Covid-19, oil price fall would cost Mena economies Dh426B, says World Bank
A large number of foreign workers have jobs in oil-exporting GCC countries who remit billions of dollars every month outside the region.
Dubai - Global body calls for greater transparency as region braces for unprecedented dual shock
By Waheed Abbas
Published: Fri 10 Apr 2020, 10:48 PM
Last updated: Sun 9 Aug 2020, 12:44 AM
Economies in the Middle East and North Africa will face $116 billion (Dh425.7 billion) in costs from the impact of coronavirus and the drop in oil prices in 2020, according to World Bank forecasts.
It also called for greater transparency as the region braces for an unprecedented dual shock.
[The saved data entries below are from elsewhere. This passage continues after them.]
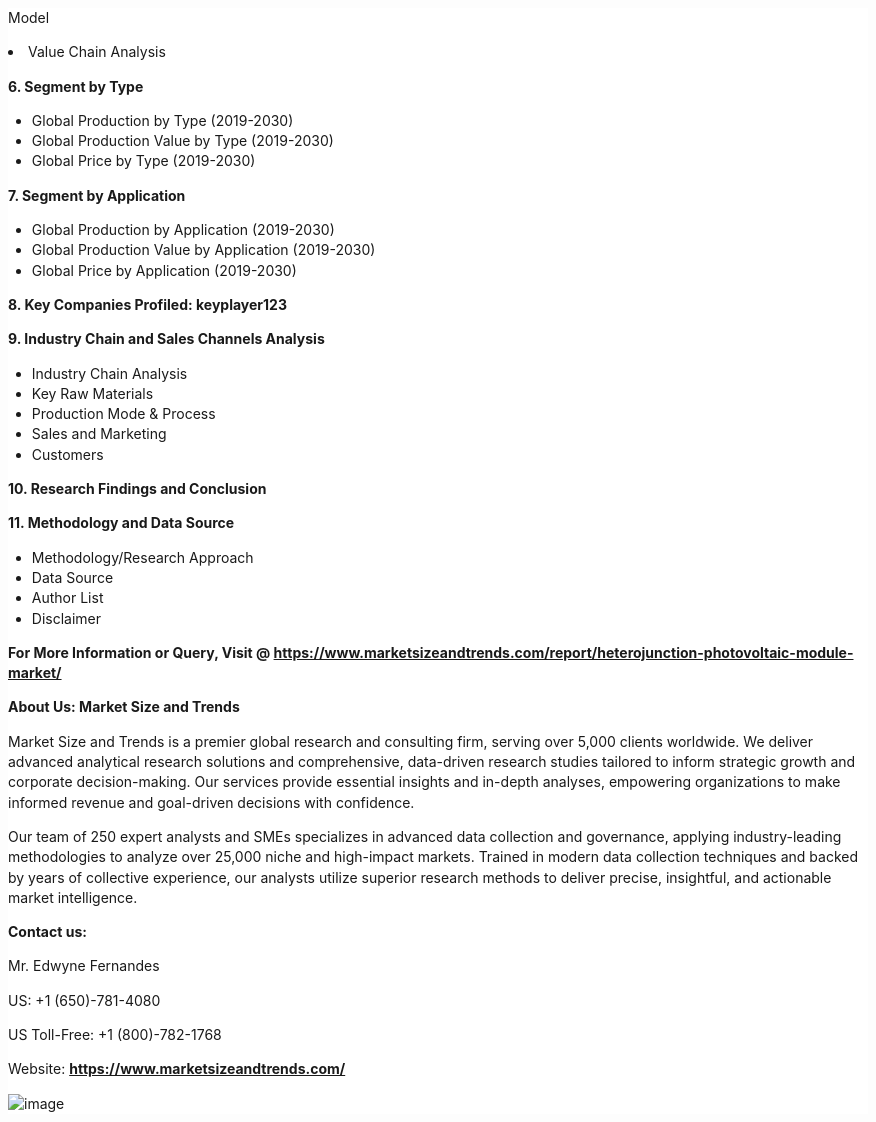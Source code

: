 Model</li><li>Value Chain Analysis&nbsp;</li></ul><p><strong>6. Segment by Type</strong></p><ul><li>Global Production by Type (2019-2030)</li><li>Global Production Value by Type (2019-2030)</li><li>Global Price by Type (2019-2030)</li></ul><p><strong>7. Segment by Application</strong></p><ul><li>Global Production by Application (2019-2030)</li><li>Global Production Value by Application (2019-2030)</li><li>Global Price by Application (2019-2030)</li></ul><p><strong>8. Key Companies Profiled: keyplayer123</strong></p><p><strong>9. Industry Chain and Sales Channels Analysis</strong></p><ul><li>Industry Chain Analysis</li><li>Key Raw Materials</li><li>Production Mode &amp; Process</li><li>Sales and Marketing</li><li>Customers</li></ul><p><strong>10. Research Findings and Conclusion</strong></p><p><strong>11. Methodology and Data Source</strong></p><ul><li>Methodology/Research Approach</li><li>Data Source</li><li>Author List</li><li>Disclaimer</li></ul></p><p><strong>For More Information or Query, Visit @ <a href="https://www.marketsizeandtrends.com/report/heterojunction-photovoltaic-module-market/">https://www.marketsizeandtrends.com/report/heterojunction-photovoltaic-module-market/</a></strong></p><p><strong>About Us: Market Size and Trends</strong></p><p>Market Size and Trends is a premier global research and consulting firm, serving over 5,000 clients worldwide. We deliver advanced analytical research solutions and comprehensive, data-driven research studies tailored to inform strategic growth and corporate decision-making. Our services provide essential insights and in-depth analyses, empowering organizations to make informed revenue and goal-driven decisions with confidence.</p><p>Our team of 250 expert analysts and SMEs specializes in advanced data collection and governance, applying industry-leading methodologies to analyze over 25,000 niche and high-impact markets. Trained in modern data collection techniques and backed by years of collective experience, our analysts utilize superior research methods to deliver precise, insightful, and actionable market intelligence.</p><p><strong>Contact us:</strong></p><p>Mr. Edwyne Fernandes</p><p>US: +1 (650)-781-4080</p><p>US Toll-Free: +1 (800)-782-1768</p><p>Website: <strong><a href="https://www.marketsizeandtrends.com/">https://www.marketsizeandtrends.com/</a></strong></p>
![image](https://github.com/user-attachments/assets/fa1c4fc1-2fe0-46af-9a14-466abd2588f5)
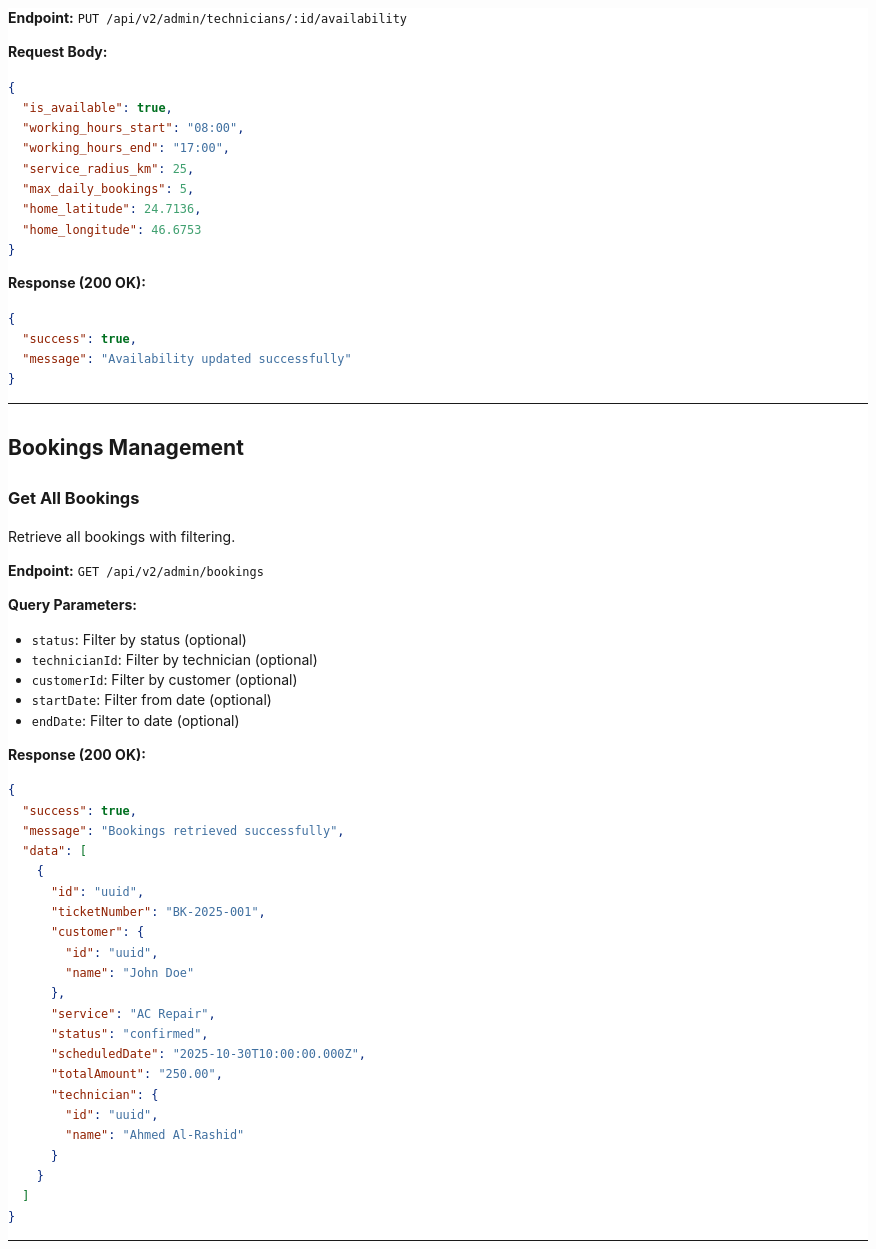 **Endpoint:** `PUT /api/v2/admin/technicians/:id/availability`

**Request Body:**
```json
{
  "is_available": true,
  "working_hours_start": "08:00",
  "working_hours_end": "17:00",
  "service_radius_km": 25,
  "max_daily_bookings": 5,
  "home_latitude": 24.7136,
  "home_longitude": 46.6753
}
```

**Response (200 OK):**
```json
{
  "success": true,
  "message": "Availability updated successfully"
}
```

---

## Bookings Management

### Get All Bookings
Retrieve all bookings with filtering.

**Endpoint:** `GET /api/v2/admin/bookings`

**Query Parameters:**
- `status`: Filter by status (optional)
- `technicianId`: Filter by technician (optional)
- `customerId`: Filter by customer (optional)
- `startDate`: Filter from date (optional)
- `endDate`: Filter to date (optional)

**Response (200 OK):**
```json
{
  "success": true,
  "message": "Bookings retrieved successfully",
  "data": [
    {
      "id": "uuid",
      "ticketNumber": "BK-2025-001",
      "customer": {
        "id": "uuid",
        "name": "John Doe"
      },
      "service": "AC Repair",
      "status": "confirmed",
      "scheduledDate": "2025-10-30T10:00:00.000Z",
      "totalAmount": "250.00",
      "technician": {
        "id": "uuid",
        "name": "Ahmed Al-Rashid"
      }
    }
  ]
}
```

---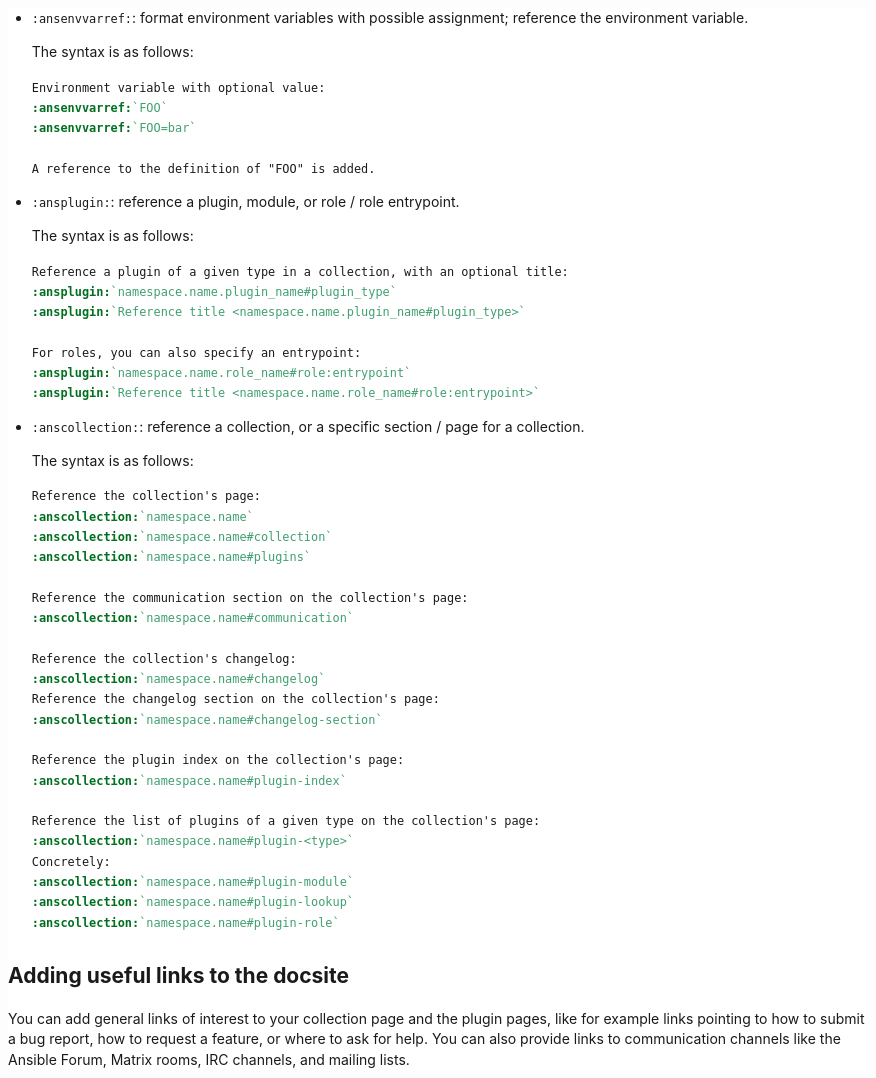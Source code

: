 * `:ansenvvarref:`: format environment variables with possible assignment; reference the environment variable.

    The syntax is as follows:
    ```rst
    Environment variable with optional value:
    :ansenvvarref:`FOO`
    :ansenvvarref:`FOO=bar`

    A reference to the definition of "FOO" is added.
    ```

* `:ansplugin:`: reference a plugin, module, or role / role entrypoint.

    The syntax is as follows:
    ```rst
    Reference a plugin of a given type in a collection, with an optional title:
    :ansplugin:`namespace.name.plugin_name#plugin_type`
    :ansplugin:`Reference title <namespace.name.plugin_name#plugin_type>`

    For roles, you can also specify an entrypoint:
    :ansplugin:`namespace.name.role_name#role:entrypoint`
    :ansplugin:`Reference title <namespace.name.role_name#role:entrypoint>`
    ```

* `:anscollection:`: reference a collection, or a specific section / page for a collection.

    The syntax is as follows:
    ```rst
    Reference the collection's page:
    :anscollection:`namespace.name`
    :anscollection:`namespace.name#collection`
    :anscollection:`namespace.name#plugins`

    Reference the communication section on the collection's page:
    :anscollection:`namespace.name#communication`

    Reference the collection's changelog:
    :anscollection:`namespace.name#changelog`
    Reference the changelog section on the collection's page:
    :anscollection:`namespace.name#changelog-section`

    Reference the plugin index on the collection's page:
    :anscollection:`namespace.name#plugin-index`

    Reference the list of plugins of a given type on the collection's page:
    :anscollection:`namespace.name#plugin-<type>`
    Concretely:
    :anscollection:`namespace.name#plugin-module`
    :anscollection:`namespace.name#plugin-lookup`
    :anscollection:`namespace.name#plugin-role`
    ```

## Adding useful links to the docsite

You can add general links of interest to your collection page and the plugin pages, like for example links pointing to how to submit a bug report, how to request a feature, or where to ask for help. You can also provide links to communication channels like the Ansible Forum, Matrix rooms, IRC channels, and mailing lists.
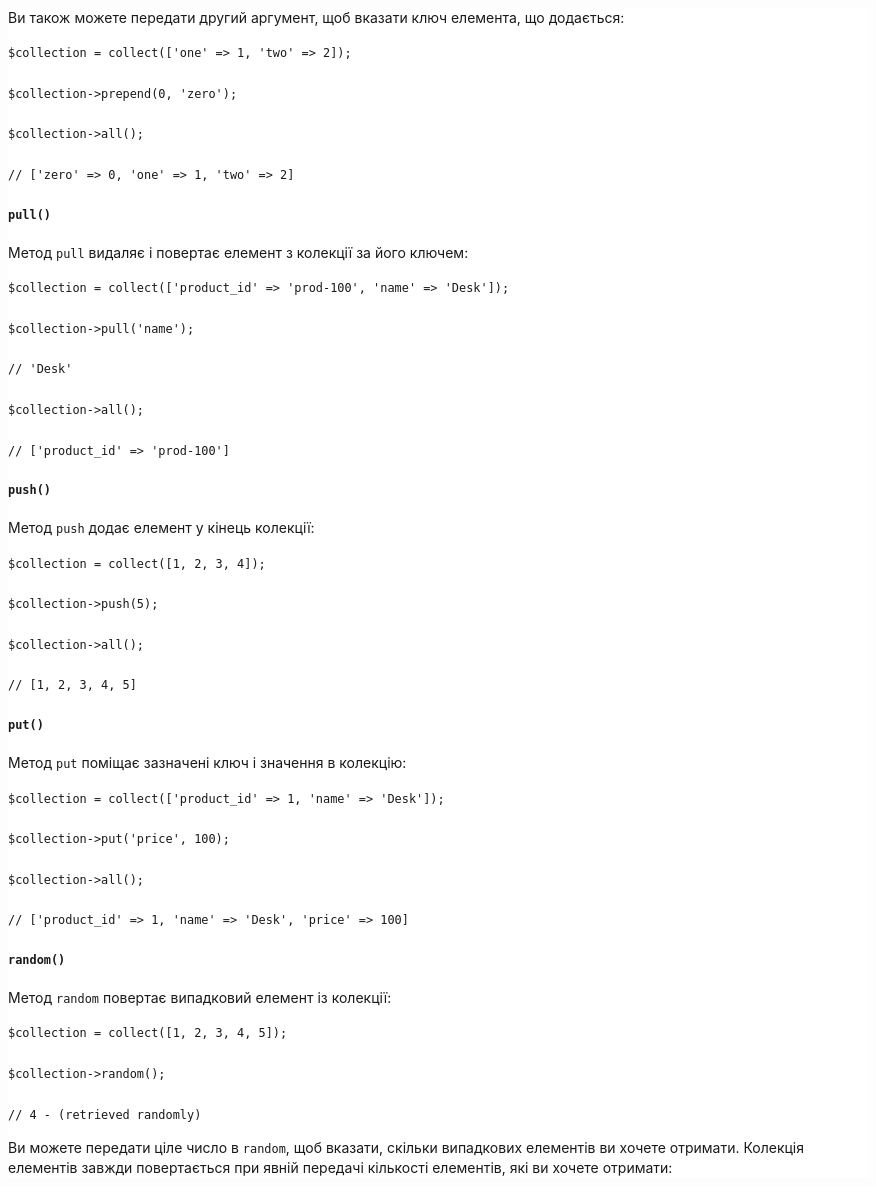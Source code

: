 Ви також можете передати другий аргумент, щоб вказати ключ елемента, що додається:

    $collection = collect(['one' => 1, 'two' => 2]);

    $collection->prepend(0, 'zero');

    $collection->all();

    // ['zero' => 0, 'one' => 1, 'two' => 2]

<a name="method-pull"></a>
#### `pull()`

Метод `pull` видаляє і повертає елемент з колекції за його ключем:

    $collection = collect(['product_id' => 'prod-100', 'name' => 'Desk']);

    $collection->pull('name');

    // 'Desk'

    $collection->all();

    // ['product_id' => 'prod-100']

<a name="method-push"></a>
#### `push()`

Метод `push` додає елемент у кінець колекції:

    $collection = collect([1, 2, 3, 4]);

    $collection->push(5);

    $collection->all();

    // [1, 2, 3, 4, 5]

<a name="method-put"></a>
#### `put()`

Метод `put` поміщає зазначені ключ і значення в колекцію:

    $collection = collect(['product_id' => 1, 'name' => 'Desk']);

    $collection->put('price', 100);

    $collection->all();

    // ['product_id' => 1, 'name' => 'Desk', 'price' => 100]

<a name="method-random"></a>
#### `random()`

Метод `random` повертає випадковий елемент із колекції:

    $collection = collect([1, 2, 3, 4, 5]);

    $collection->random();

    // 4 - (retrieved randomly)

Ви можете передати ціле число в `random`, щоб вказати, скільки випадкових елементів ви хочете отримати. Колекція елементів завжди повертається при явній передачі кількості елементів, які ви хочете отримати:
"The Covid-19 pandemic is affecting Mena economies across four channels - the deterioration of public health; falling global demand for the region's goods and services; declines in Mena domestic supply and demand because of social distancing measures; and, importantly, falling oil prices," it said in an update.
It said the price drop in oil imports is indirectly due to a decline in remittances, investment and capital flows from oil exporting countries of the region. A large number of foreign workers have jobs in oil-exporting GCC countries who remit billions of dollars every month outside the region.
Oil prices have continued to plunge this week and strains on Gulf economies are mounting.
Oil prices closed sharply lower on Thursday. Brent futures fell $1.36, or 4.1 per cent, to settle at $31.48 a barrel, while US West Texas Intermediate (WTI) crude dropped $2.33, or 9.3 per cent, to settle at $22.76. The market was closed on Friday for a holiday.
The World Bank has recommended that regional governments will have to work on two parallels simultaneously to over the challenges.
They are addressing the health emergency and associated economic contraction as well as the enactment of budget-neutral reforms such as debt transparency and restructuring of state-owned enterprises.
Governments in the Mena region have taken steps to limit the economic fallout.
Central banks across the region have cut interest rates this week and policymakers have generally instructed banks to waive mortgage and loans repayments and provide access to credit for heavily affected firms.
"All told, these actions should mitigate some of the impact of the coronavirus outbreak and it would not be a surprise to see further measures announced over the coming weeks. But this will not avert a sharp economic downturn," Capital Economics said.